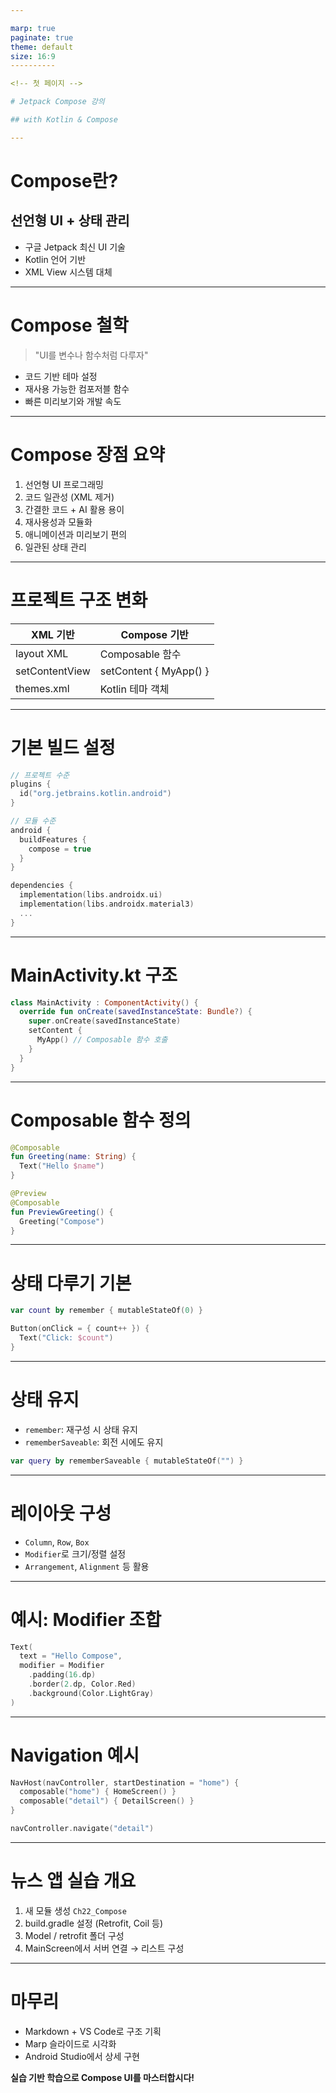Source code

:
```yaml
---

marp: true
paginate: true
theme: default
size: 16:9
----------

<!-- 첫 페이지 -->

# Jetpack Compose 강의

## with Kotlin & Compose

---
```


# Compose란?

## 선언형 UI + 상태 관리

* 구글 Jetpack 최신 UI 기술
* Kotlin 언어 기반
* XML View 시스템 대체

---

# Compose 철학

> "UI를 변수나 함수처럼 다루자"

* 코드 기반 테마 설정
* 재사용 가능한 컴포저블 함수
* 빠른 미리보기와 개발 속도

---

# Compose 장점 요약

1. 선언형 UI 프로그래밍
2. 코드 일관성 (XML 제거)
3. 간결한 코드 + AI 활용 용이
4. 재사용성과 모듈화
5. 애니메이션과 미리보기 편의
6. 일관된 상태 관리

---

# 프로젝트 구조 변화

| XML 기반         | Compose 기반             |
| -------------- | ---------------------- |
| layout XML     | Composable 함수          |
| setContentView | setContent { MyApp() } |
| themes.xml     | Kotlin 테마 객체           |

---

# 기본 빌드 설정

```kotlin
// 프로젝트 수준
plugins {
  id("org.jetbrains.kotlin.android")
}

// 모듈 수준
android {
  buildFeatures {
    compose = true
  }
}

dependencies {
  implementation(libs.androidx.ui)
  implementation(libs.androidx.material3)
  ...
}
```

---

# MainActivity.kt 구조

```kotlin
class MainActivity : ComponentActivity() {
  override fun onCreate(savedInstanceState: Bundle?) {
    super.onCreate(savedInstanceState)
    setContent {
      MyApp() // Composable 함수 호출
    }
  }
}
```

---

# Composable 함수 정의

```kotlin
@Composable
fun Greeting(name: String) {
  Text("Hello $name")
}

@Preview
@Composable
fun PreviewGreeting() {
  Greeting("Compose")
}
```

---

# 상태 다루기 기본

```kotlin
var count by remember { mutableStateOf(0) }

Button(onClick = { count++ }) {
  Text("Click: $count")
}
```

---

# 상태 유지

* `remember`: 재구성 시 상태 유지
* `rememberSaveable`: 회전 시에도 유지

```kotlin
var query by rememberSaveable { mutableStateOf("") }
```

---

# 레이아웃 구성

* `Column`, `Row`, `Box`
* `Modifier`로 크기/정렬 설정
* `Arrangement`, `Alignment` 등 활용

---

# 예시: Modifier 조합

```kotlin
Text(
  text = "Hello Compose",
  modifier = Modifier
    .padding(16.dp)
    .border(2.dp, Color.Red)
    .background(Color.LightGray)
)
```

---

# Navigation 예시

```kotlin
NavHost(navController, startDestination = "home") {
  composable("home") { HomeScreen() }
  composable("detail") { DetailScreen() }
}

navController.navigate("detail")
```

---

# 뉴스 앱 실습 개요

1. 새 모듈 생성 `Ch22_Compose`
2. build.gradle 설정 (Retrofit, Coil 등)
3. Model / retrofit 폴더 구성
4. MainScreen에서 서버 연결 → 리스트 구성

---

# 마무리

* Markdown + VS Code로 구조 기획
* Marp 슬라이드로 시각화
* Android Studio에서 상세 구현

**실습 기반 학습으로 Compose UI를 마스터합시다!**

EXERCISE: Wherever a line in the data above holds the word "Color", copy that line.

RESULT OF THIS EXERCISE:
    .border(2.dp, Color.Red)
    .background(Color.LightGray)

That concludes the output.